Pro-LGBT Wales snubs cautious British PM by proposing total ban on conversion therapy

By Jonathon Van Maren

In one of the first bits of good news on the gender front, U.K. Prime Minister Boris Johnson recently announced that his government would be taking a closer look at the definitions included in the U.K.’s conversion therapy ban; additionally, some mainstream media sources are finally admitting that a debate exists after a half-decade of merely printing LGBT talking points.  

In response to this newfound caution, however, the Welsh government is taking the opposite approach, announcing that it is seeking to make Wales “the friendliest LGBTQ+ Nation in Europe” and will thus consider bringing in a so-called conversion therapy ban “unilaterally.”  

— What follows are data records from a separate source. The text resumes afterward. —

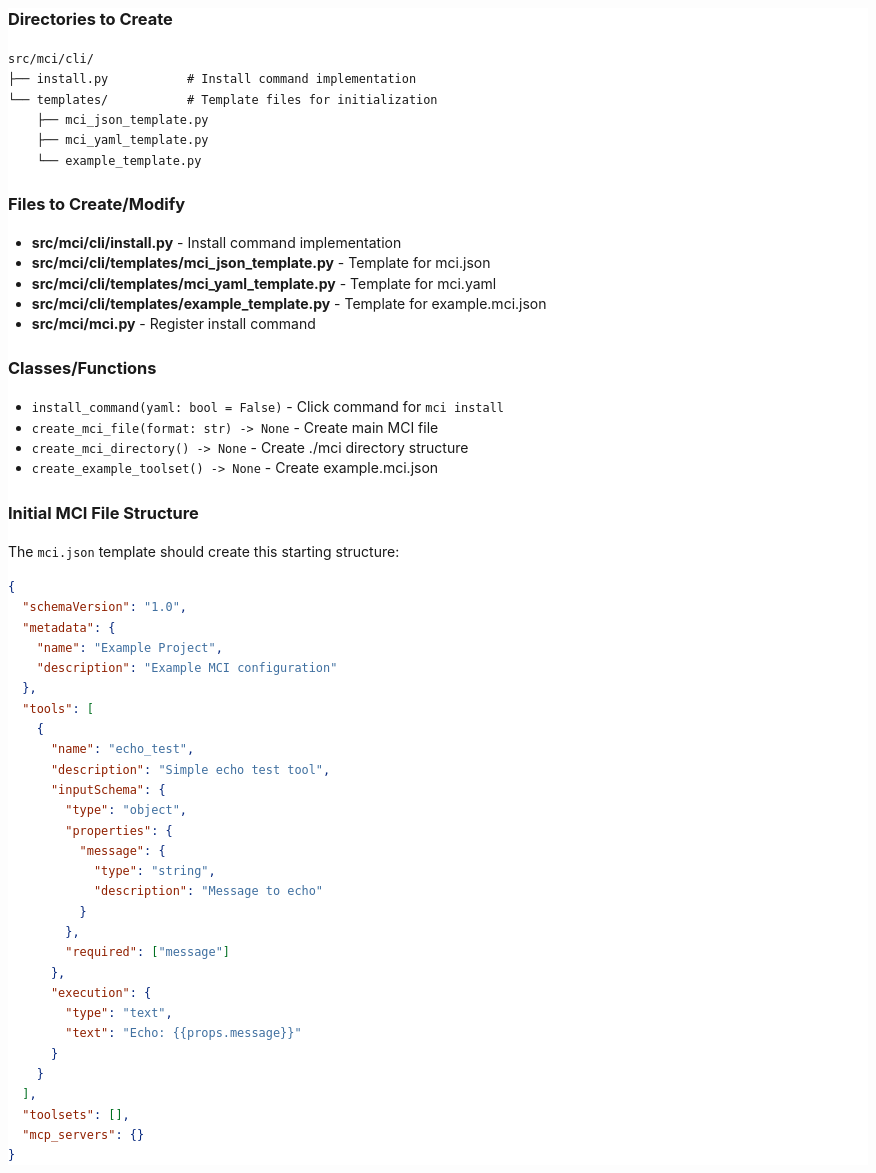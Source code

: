 ### Directories to Create
```
src/mci/cli/
├── install.py           # Install command implementation
└── templates/           # Template files for initialization
    ├── mci_json_template.py
    ├── mci_yaml_template.py
    └── example_template.py
```

### Files to Create/Modify
- **src/mci/cli/install.py** - Install command implementation
- **src/mci/cli/templates/mci_json_template.py** - Template for mci.json
- **src/mci/cli/templates/mci_yaml_template.py** - Template for mci.yaml
- **src/mci/cli/templates/example_template.py** - Template for example.mci.json
- **src/mci/mci.py** - Register install command

### Classes/Functions
- `install_command(yaml: bool = False)` - Click command for `mci install`
- `create_mci_file(format: str) -> None` - Create main MCI file
- `create_mci_directory() -> None` - Create ./mci directory structure
- `create_example_toolset() -> None` - Create example.mci.json

### Initial MCI File Structure

The `mci.json` template should create this starting structure:

```json
{
  "schemaVersion": "1.0",
  "metadata": {
    "name": "Example Project",
    "description": "Example MCI configuration"
  },
  "tools": [
    {
      "name": "echo_test",
      "description": "Simple echo test tool",
      "inputSchema": {
        "type": "object",
        "properties": {
          "message": {
            "type": "string",
            "description": "Message to echo"
          }
        },
        "required": ["message"]
      },
      "execution": {
        "type": "text",
        "text": "Echo: {{props.message}}"
      }
    }
  ],
  "toolsets": [],
  "mcp_servers": {}
}
```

The Welsh Deputy Minister for Social Partnership Hannah Blythyn released a statement in response to the Johnson government’s announcement that the UK would be forging ahead with a conversion therapy ban, but would not be applying the ban to those with gender dysphoria (the vast majority of whom grow out of these feelings naturally) by saying that the Welsh government would take steps to ensure “no one is left out.” This is being interpreted as a direct rebuke and an indication that a Welsh “conversion therapy ban” would include children with gender dysphoria, potentially criminalizing therapies oriented towards helping young people feel comfortable in their own bodies. 

The Welsh government is still in the early stages of their plan; Blythyn has indicated that they are still “seeking legal advice to determine all the levers we have in Wales to end the practice of conversion therapy” and that she thinks educating the Welsh population through a “dedicated campaign” will also be necessary. Blythyn stated that, as a first step, an expert panel would be formed to lay the groundwork for legislation. The panel would interview people from “faith communities; the health and social care sector; and children and young people’s representatives.” Representatives of the LGBT community, predictably, would serve in an advisory capacity as the law was developed.  

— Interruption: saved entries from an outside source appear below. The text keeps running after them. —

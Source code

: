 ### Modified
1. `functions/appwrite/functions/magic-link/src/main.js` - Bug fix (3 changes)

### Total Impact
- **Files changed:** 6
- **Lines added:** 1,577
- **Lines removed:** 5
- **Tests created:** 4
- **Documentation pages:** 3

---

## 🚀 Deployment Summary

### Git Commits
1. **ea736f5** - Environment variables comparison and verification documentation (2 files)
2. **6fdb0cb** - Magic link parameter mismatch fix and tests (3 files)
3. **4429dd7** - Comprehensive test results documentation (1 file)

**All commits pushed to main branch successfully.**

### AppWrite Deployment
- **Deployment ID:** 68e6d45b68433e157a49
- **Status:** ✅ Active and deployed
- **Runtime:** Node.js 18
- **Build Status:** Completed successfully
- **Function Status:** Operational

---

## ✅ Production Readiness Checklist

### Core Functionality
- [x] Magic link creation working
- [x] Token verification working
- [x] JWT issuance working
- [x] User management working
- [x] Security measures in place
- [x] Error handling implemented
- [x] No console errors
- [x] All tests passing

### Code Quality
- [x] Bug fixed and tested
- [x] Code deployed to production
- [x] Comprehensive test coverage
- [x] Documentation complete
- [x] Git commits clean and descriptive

Despite Blythyn’s statement that religious communities would be included, groups like Christian Concern were dubious, noting that an “expert advisory group” set up by the SNP-Green alliance in Scotland for the same purpose didn’t bother to speak to representatives who would express “concerns over the effects a broad ban would have on the ordinary work of churches.” It is more likely that clergy like the Anglican former Archbishop of Canterbury, who recently condemned the cautious approach of the Johnson government and urged legislators to include gender dysphoria in a conversion therapy ban, would be consulted.